I have participated in this area by choice. I could have turned my back on it … I could have accepted the lie that all persons in immigration detention are refugees or even asylum seekers, but to do so would have been to let the constituents of my adopted country down, and I am pleased that I did not.[4]

Between 1993 and 1994 McKiernan chaired a high-profile inquiry of the Joint Standing Committee on Migration into the length of time that asylum seekers had been spending in detention before their applications were processed. The committee ultimately recommended that the policy of mandatory detention should not be changed, but that greater consideration should be afforded to releasing detainees after six months.
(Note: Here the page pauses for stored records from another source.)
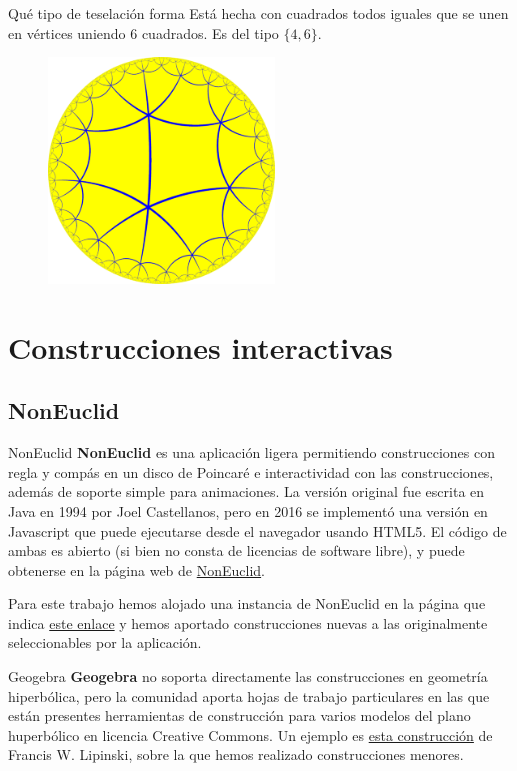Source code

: \documentclass[compress]{beamer}
\begin{document}
\begin{frame}{Qué tipo de teselación forma}
  Está hecha con cuadrados todos iguales que se unen en
  vértices uniendo $6$ cuadrados. Es del tipo $\{4,6\}$.
  
  \begin{figure}[ht!]
    \centering
    \includegraphics[width=60mm]{./tiling-4-6.png}
  \end{figure}
\end{frame}


\section{Construcciones interactivas}
\subsection{NonEuclid}
\begin{frame}{NonEuclid}
\textbf{NonEuclid} es una aplicación ligera permitiendo construcciones
con regla y compás en un disco de Poincaré e interactividad con las
construcciones, además de soporte simple para animaciones. La versión
original fue escrita en Java en 1994 por Joel Castellanos, pero en
2016 se implementó una versión en Javascript que puede ejecutarse
desde el navegador usando HTML5. El código de ambas es abierto (si
bien no consta de licencias de software libre), y puede obtenerse en
la página web de
\href{https://www.cs.unm.edu/~joel/NonEuclid/NonEuclid.html}{NonEuclid}.

Para este trabajo hemos alojado una instancia de NonEuclid en la
página que indica \href{https://m42.github.io/hiperboloide/}{este
  enlace} y hemos aportado construcciones nuevas a las originalmente
seleccionables por la aplicación.
\end{frame}

\begin{frame}{Geogebra}
\textbf{Geogebra} no soporta directamente las construcciones en geometría
hiperbólica, pero la comunidad aporta hojas de trabajo particulares en las
que están presentes herramientas de construcción para varios modelos del
plano huperbólico en licencia Creative Commons. Un ejemplo es
\href{https://www.geogebra.org/material/show/id/2028857}{esta construcción}
de Francis W. Lipinski, sobre la que hemos realizado construcciones menores.
\end{frame}
\end{document}
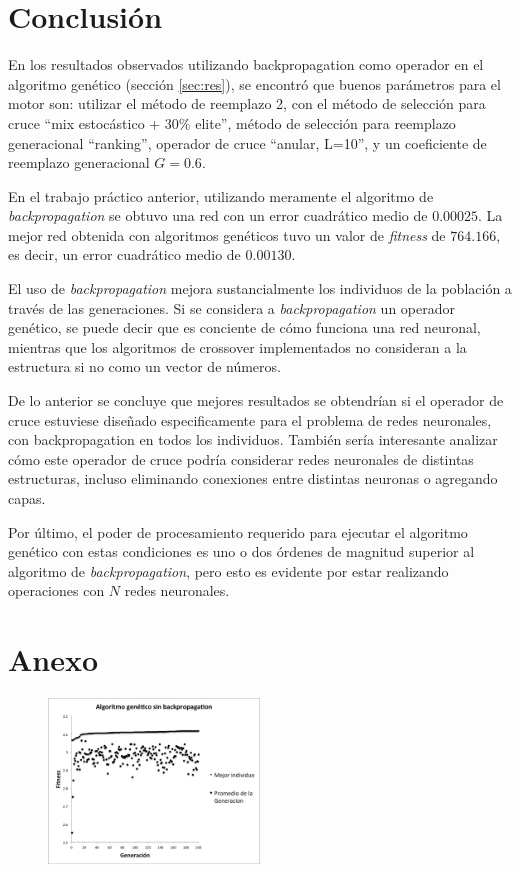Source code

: \documentclass[letterpaper,twocolumn,10pt]{article}
\begin{document}
\section{Conclusión}

En los resultados observados utilizando backpropagation como operador en el 
algoritmo genético (sección \ref{sec:res}), se encontró que buenos
parámetros para el motor son: utilizar el método de reemplazo 2, con
el método de selección para cruce ``mix estocástico + 30\% elite'',
método de selección para reemplazo generacional ``ranking'', operador
de cruce ``anular, L=10'', y un coeficiente de reemplazo generacional $G=0.6$.

En el trabajo práctico anterior, utilizando meramente el algoritmo de
\textit{backpropagation} se obtuvo una red con un error cuadrático medio de $0.00025$. 
La mejor red obtenida con algoritmos genéticos tuvo un valor de \textit{fitness} de
$764.166$, es decir, un error cuadrático medio de $0.00130$.

El uso de \textit{backpropagation} mejora sustancialmente los individuos de la
población a través de las generaciones. Si se considera a \textit{backpropagation} un
operador genético, se puede decir que es conciente de cómo funciona una red neuronal,
mientras que los algoritmos de crossover implementados no consideran a la estructura
si no como un vector de números.

De lo anterior se concluye que mejores resultados se obtendrían si el operador de
cruce estuviese diseñado especificamente para el problema de redes neuronales, con
backpropagation en todos los individuos. También sería interesante analizar cómo
este operador de cruce podría considerar redes neuronales de distintas estructuras,
incluso eliminando conexiones entre distintas neuronas o agregando capas.

Por último, el poder de procesamiento requerido para ejecutar el algoritmo genético
con estas condiciones es uno o dos órdenes de magnitud superior al algoritmo de
\textit{backpropagation}, pero esto es evidente por estar realizando operaciones con
$N$ redes neuronales.

\newpage

\section{Anexo}

\begin{figure}[h]

\includegraphics[width=0.5\textwidth]{No_Backpropagation.png}

\caption{}
\label{img:no_backpropagation}

\end{figure}
\end{document}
McKiernan continued to support mandatory detention right up until the end of his career, even while in Opposition. He saw the Howard Government’s hard line on unauthorised arrivals as a good deterrent, especially at a time when the number of unauthorised boat arrivals to Australia had increased significantly. In October 1999, in accordance with Labor policy, he openly defended the Howard Government when it looked to introduce temporary protection visas for unauthorised arrivals and, in 2001, he voted in favour of a raft of government bills that had been introduced in the wake of the MV Tampa incident of August the same year. Yet, he was still careful to emphasise his discomfort with certain aspects of the 2001 legislation, including removal of judicial review from the Migration Act 1958, stating his determination to amend these elements of the Act if the ALP were put into government at the 2001 election. This never came to fruition; Labor’s election loss, amidst significant internal tension over migration policies, effectively embedded the measures in the Act.[5]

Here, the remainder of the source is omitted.